We are now at a similar moment with Iran. Short of Iran invading one of its neighbors or attacking U.S. forces in some obvious and gross way, the Iran war isn't going to be Dick Cheney's war. It will be waged by Hillary Clinton, John McCain or Barack Obama.
 
I know this statement seems to contradict earlier posts I've written about why the United States is not going to war with Iran this year. But it dawns on me that all of the signs are coming together that parallel our Iraq history.
 
A "strategic" justification is accumulating: weapons of mass destruction, rogue state, supporter of terrorism, enemy of Israel. Diplomats and cooler heads could prevail, and Tehran could even change course, but there is no doubt that the momentum is building for war, and with each accumulating justification and change in circumstance, tensions propel a further set of bad decisions that just add to the momentum.
 
Just look at the facts:
 
* The Iraq war itself is winding down, just as the Cold War was winding down in 1990. Whether residual American forces are maintained in Iraq for "counter-terrorism" or permanent bases are maintained, the U.S. military has a full war-making infrastructure in the region: in Kuwait, Bahrain, Qatar, Oman and the other Gulf states. What is more, the U.S. is building up its forces in Afghanistan (Iran's neighbor) and will likely continue to do so in the coming months. The purpose of the Afghanistan surge may not be to threaten Iran, but it will have that effect.
 
* Tehran is continuing to develop nuclear weapons. The ever-cautious Secretary of Defense Robert Gates characterizes Iran as "hell-bent" on acquiring nuclear weapons. I don't think Iran will ever get to the point of ever possessing a nuclear bomb (just as Saddam never was close to his own dream). But there will be months and years ahead of unsatisfying inspections and diplomatic wrangling and Washington -- with its view that WMD is the most important issue and that nuclear weapons justify preemption (even Obama says so) -- will eventually grow weary. Weariness will turn to tension and Iran will either feel like it has no incentive to cooperate (that is, that "regime change" is coming anyhow even if it cooperates) or it will burrow its clandestine program even deeper.
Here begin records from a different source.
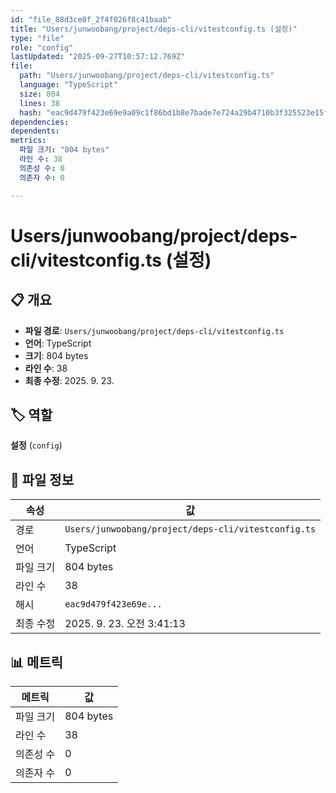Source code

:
```yaml
---
id: "file_88d3ce0f_2f4f026f8c41baab"
title: "Users/junwoobang/project/deps-cli/vitestconfig.ts (설정)"
type: "file"
role: "config"
lastUpdated: "2025-09-27T10:57:12.769Z"
file:
  path: "Users/junwoobang/project/deps-cli/vitestconfig.ts"
  language: "TypeScript"
  size: 804
  lines: 38
  hash: "eac9d479f423e69e9a09c1f86bd1b8e7bade7e724a29b4710b3f325523e15fe0"
dependencies:
dependents:
metrics:
  파일 크기: "804 bytes"
  라인 수: 38
  의존성 수: 0
  의존자 수: 0

---
```


# Users/junwoobang/project/deps-cli/vitestconfig.ts (설정)

## 📋 개요

- **파일 경로**: `Users/junwoobang/project/deps-cli/vitestconfig.ts`
- **언어**: TypeScript
- **크기**: 804 bytes
- **라인 수**: 38
- **최종 수정**: 2025. 9. 23.

## 🏷️ 역할

**설정** (`config`)

## 📄 파일 정보

| 속성 | 값 |
|------|----|
| 경로 | `Users/junwoobang/project/deps-cli/vitestconfig.ts` |
| 언어 | TypeScript |
| 파일 크기 | 804 bytes |
| 라인 수 | 38 |
| 해시 | `eac9d479f423e69e...` |
| 최종 수정 | 2025. 9. 23. 오전 3:41:13 |

## 📊 메트릭

| 메트릭 | 값 |
|--------|----|
| 파일 크기 | 804 bytes |
| 라인 수 | 38 |
| 의존성 수 | 0 |
| 의존자 수 | 0 |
The end product is confrontation.
 
* Iran has now been designated terrorism's No. 1 ally, leading the world in the support for terrorism. That's what the State Department said yesterday in its annual terrorism report. Iran is not only the world's "most active" state sponsor, supporting terrorists in the Palestinian territories and Hezbollah in Lebanon, but in Afghanistan and Iraq, Iran's Revolutionary Guards give weapons and training that directly results in the death of American soldiers.
 
* An increasingly active covert action program exists with Iranian expatriate "democratic" groups, monarchists, and a wide variety of self-interested scoundrels to foment regime change in Tehran. Much of this activity is related to collecting intelligence from inside the country, on WMD and the regime and its connections to terrorism. Can anyone say Chalabi, or Curveball? The parallels with Iraq are eerie indeed.
 
* The U.S. military continues to build war plans for Iran, from small scale "response options" relating to attack on WMD infrastructure and retaliations for Iranian acts to full scale "over-the-beach" invasions. These plans go back to 1970s plans to defend Iran from a Soviet invasion and have gone through generations of changes since then, both to account for the changed political circumstances and the changes in the U.S. military and its capabilities. By late 2006, my sources tell me, response options and plans had been drafted in response to Bush administration directives to address a variety of possible contingencies. Now they are being constantly updated.
 
Gates, during a visit to Mexico on Tuesday, denied that the United States was preparing for military attacks on Iran. And Pentagon spokesman Geoff Morrell said, "I just want to be abundantly clear that there are no new directives, there are no new plans in the works, there is no new effort to prepare for a possible war with Iran."
 
In other words, there are no orders and no new war planning. Sounds like Iraq -- right up to the eleventh hour.
 
It isn't a second aircraft carrier or the deployment of a B-1 bomber unit that is going to signal war with Iran. And mark my words, there isn't going to be a war this year. But there is clearly an accumulating sense in the Pentagon and the national security community, both inside and outside government, that war with Iran may be in the future. And who better to be at the helm for the new president than Gen. David Petraeus, the savior of the United States in Iraq?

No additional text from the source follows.